Ordered that the judgment is affirmed.
The defendant contends that there was insufficient justification for the stop of his vehicle. He claims that Police Officer McAleavey’s testimony that he saw a bottle being passed between himself and a codefendant inside the defendant’s car was a mere pretext for a more intrusive search. He further argues that the doctrine of estoppel is applicable in this case.
In People v Ingle (36 NY2d 413, 420), the Court of Appeals stated: "It should be emphasized that the factual basis required to support a stop for a 'routine traffic check’ is minimal. An actual violation of the Vehicle and Traffic Law need not be detectable. For example, an automobile in a general state of dilapidation might properly arouse suspicion of equipment violations. All that is required is that the stop be not the *853product of mere whim, caprice, or idle curiosity. It is enough if the stop is based upon 'specific and articulable facts which, taken together with rational inferences from those facts, reasonably warrant [the] intrusion’ ”. Moreover, the court in Ingle stated that a single automobile traveling on a public highway may be stopped for a "routine traffic check” when a police officer reasonably suspects a violation of the Vehicle and Traffic Law. It is undisputed that drinking while driving is a violation of Vehicle and Traffic Law § 1227. The question is whether the officer actually saw the bottle being passed and, if so, was this a pretext for a more intrusive search.

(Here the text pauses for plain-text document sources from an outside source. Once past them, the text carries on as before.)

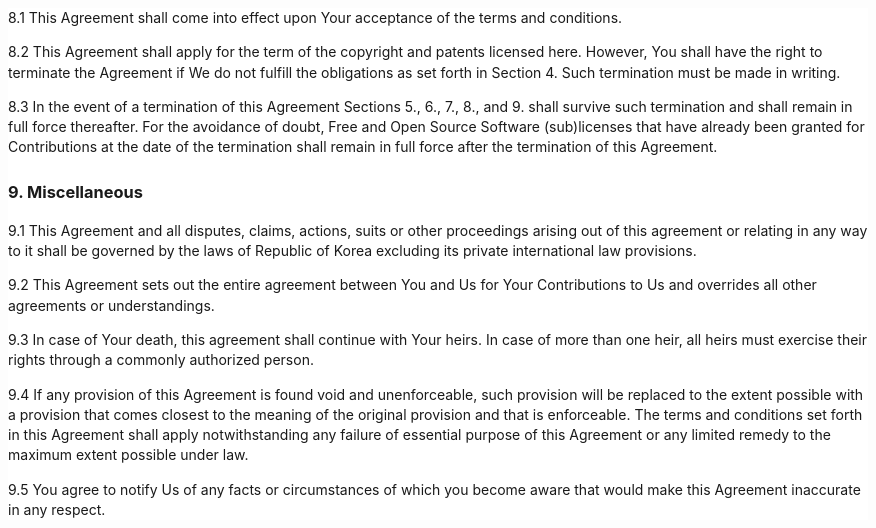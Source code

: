 8.1 This Agreement shall come into effect upon Your acceptance of the terms and conditions.

8.2 This Agreement shall apply for the term of the copyright and patents licensed here. However, You shall have the
right to terminate the Agreement if We do not fulfill the obligations as set forth in Section 4. Such termination must
be made in writing.

8.3 In the event of a termination of this Agreement Sections 5., 6., 7., 8., and 9. shall survive such termination and
shall remain in full force thereafter. For the avoidance of doubt, Free and Open Source Software (sub)licenses that have
already been granted for Contributions at the date of the termination shall remain in full force after the termination
of this Agreement.

### 9. Miscellaneous

9.1 This Agreement and all disputes, claims, actions, suits or other proceedings arising out of this agreement or
relating in any way to it shall be governed by the laws of Republic of Korea excluding its private international law
provisions.

9.2 This Agreement sets out the entire agreement between You and Us for Your Contributions to Us and overrides all other
agreements or understandings.

9.3 In case of Your death, this agreement shall continue with Your heirs. In case of more than one heir, all heirs must
exercise their rights through a commonly authorized person.

9.4 If any provision of this Agreement is found void and unenforceable, such provision will be replaced to the extent
possible with a provision that comes closest to the meaning of the original provision and that is enforceable. The terms
and conditions set forth in this Agreement shall apply notwithstanding any failure of essential purpose of this
Agreement or any limited remedy to the maximum extent possible under law.

9.5 You agree to notify Us of any facts or circumstances of which you become aware that would make this Agreement
inaccurate in any respect.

The hearing court stated that, "[hjaving observed officer McAleavey’s demeanor and responses during his direct and cross examination, this court found his testimony credible”.
It is well settled that much weight must be accorded the determination of the suppression court with its peculiar advantages of having seen and heard the witnesses (People v Prochilo, 41 NY2d 759). Moreover, issues of a witness’s credibility are primarily for the trial court (People v Garafolo, 44 AD2d 86). Reversal is warranted, however, where the fact findings of the trial court are manifestly erroneous or so plainly unjustified by the evidence that the interests of justice necessitate their nullification (see, People v Garafolo, supra, at 88).

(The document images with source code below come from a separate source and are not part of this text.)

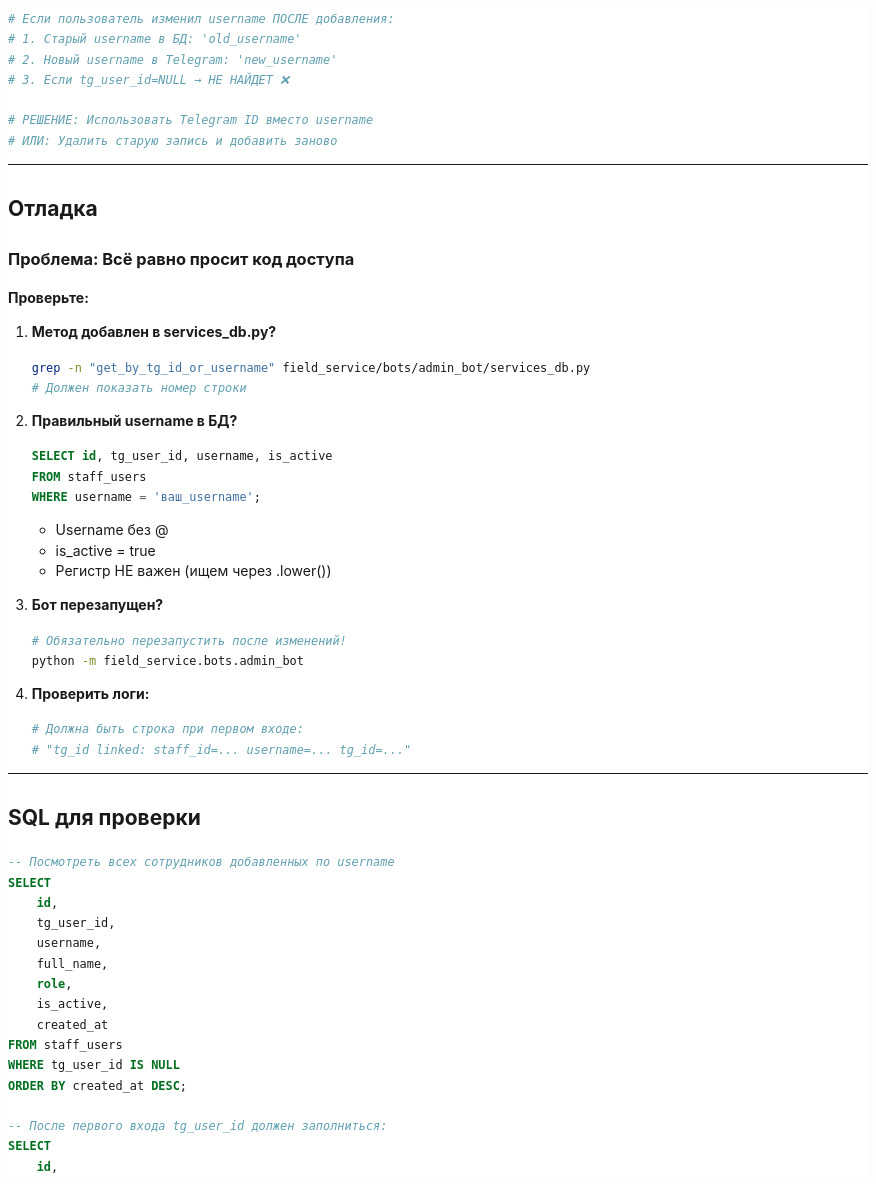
 ```bash
# Если пользователь изменил username ПОСЛЕ добавления:
# 1. Старый username в БД: 'old_username'
# 2. Новый username в Telegram: 'new_username'
# 3. Если tg_user_id=NULL → НЕ НАЙДЕТ ❌

# РЕШЕНИЕ: Использовать Telegram ID вместо username
# ИЛИ: Удалить старую запись и добавить заново
```

---

## Отладка

### Проблема: Всё равно просит код доступа

**Проверьте:**

1. **Метод добавлен в services_db.py?**
   ```bash
   grep -n "get_by_tg_id_or_username" field_service/bots/admin_bot/services_db.py
   # Должен показать номер строки
   ```

2. **Правильный username в БД?**
   ```sql
   SELECT id, tg_user_id, username, is_active 
   FROM staff_users 
   WHERE username = 'ваш_username';
   ```
   - Username без @
   - is_active = true
   - Регистр НЕ важен (ищем через .lower())

3. **Бот перезапущен?**
   ```bash
   # Обязательно перезапустить после изменений!
   python -m field_service.bots.admin_bot
   ```

4. **Проверить логи:**
   ```bash
   # Должна быть строка при первом входе:
   # "tg_id linked: staff_id=... username=... tg_id=..."
   ```

---

## SQL для проверки

```sql
-- Посмотреть всех сотрудников добавленных по username
SELECT 
    id,
    tg_user_id,
    username,
    full_name,
    role,
    is_active,
    created_at
FROM staff_users
WHERE tg_user_id IS NULL
ORDER BY created_at DESC;

-- После первого входа tg_user_id должен заполниться:
SELECT 
    id,
```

In the case at bar Officer McAleavey testified that he did indeed see the bottle being passed above the car seats and this observation was the primary motivating factor for stopping the car. He also testified that that area where the transfer occurred was well lit and the patrol car was 1 to 2 car lengths behind the defendant’s car. Under the circumstances, the hearing court was correct in crediting Police Officer McAleavey’s testimony and ruling that the stop was reasonable.

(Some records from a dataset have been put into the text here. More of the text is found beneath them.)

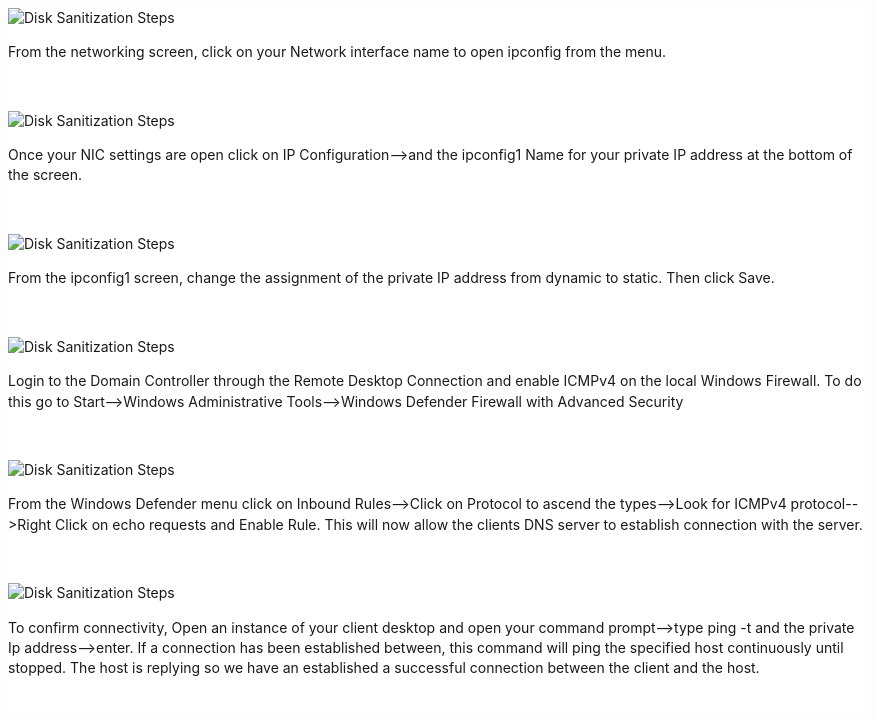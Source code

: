 <p>
<img src="https://i.imgur.com/W0d7Amx.png" height="80%" width="80%" alt="Disk Sanitization Steps"/>
</p>
<p>
From the networking screen, click on your Network interface name to open ipconfig from the menu.
</p>
<br />

<p>
<img src="https://i.imgur.com/RAfiKPE.png" height="80%" width="80%" alt="Disk Sanitization Steps"/>
</p>
<p>
Once your NIC settings are open click on IP Configuration-->and the ipconfig1 Name for your private IP address at the bottom of the screen.
</p>
<br />

<p>
<img src="https://i.imgur.com/PDOp6xo.png" height="80%" width="80%" alt="Disk Sanitization Steps"/>
</p>
<p>
From the ipconfig1 screen, change the assignment of the private IP address from dynamic to static.  Then click Save.
</p>
<br />

<p>
<img src="https://i.imgur.com/1Dmy3Uc.png" height="80%" width="80%" alt="Disk Sanitization Steps"/>
</p>
<p>
Login to the Domain Controller through the Remote Desktop Connection and enable ICMPv4 on the local Windows Firewall.  To do this go to Start-->Windows Administrative Tools-->Windows Defender Firewall with Advanced Security
</p>
<br />

<p>
<img src="https://i.imgur.com/9o2BP6f.png" height="80%" width="80%" alt="Disk Sanitization Steps"/>
</p>
<p>
From the Windows Defender menu click on Inbound Rules-->Click on Protocol to ascend the types-->Look for ICMPv4 protocol-->Right Click on echo requests and Enable Rule.  This will now allow the clients DNS server to establish connection with the server.
</p>
<br />

<p>
<img src="https://i.imgur.com/aAboRFL.png" height="80%" width="80%" alt="Disk Sanitization Steps"/>
</p>
<p>
To confirm connectivity, Open an instance of your client desktop and open your command prompt-->type ping -t and the private Ip address-->enter.  If a connection has been established between, this command will ping the specified host continuously until stopped. The host is replying so we have an established a successful connection between the client and the host.
</p>
<br />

Finally, the defendant argues that the prosecution should be estopped from exploiting the evidence of driving while drinking, because, prior to the stop, the defendant and his codefendant had been asked to move on by the officers. Thus, the defendant contends that the officers encouraged the unlawful activities. It should be noted at the outset that the defendant failed to raise this issue in his motion papers or during the suppression hearing. Consequently, he has failed to preserve the issue for review (see, People v Tutt, 38 NY2d 1011; People v Lyons, 125 AD2d 593, lv denied 69 NY2d 952). Even assuming that the issue was preserved for review it cannot withstand scrutiny. The defendant and his codefendant were not intoxicated when they were told to move on. They did not rely *854on any statements of the officers as to the legality of drinking and driving nor were the officers under a duty to inform them that such conduct was proscribed. They voluntarily resumed drinking while driving. Thus, the purported defense of estoppel is unavailable to them. Mollen, P. J., Bracken, Spatt and Sullivan, JJ., concur.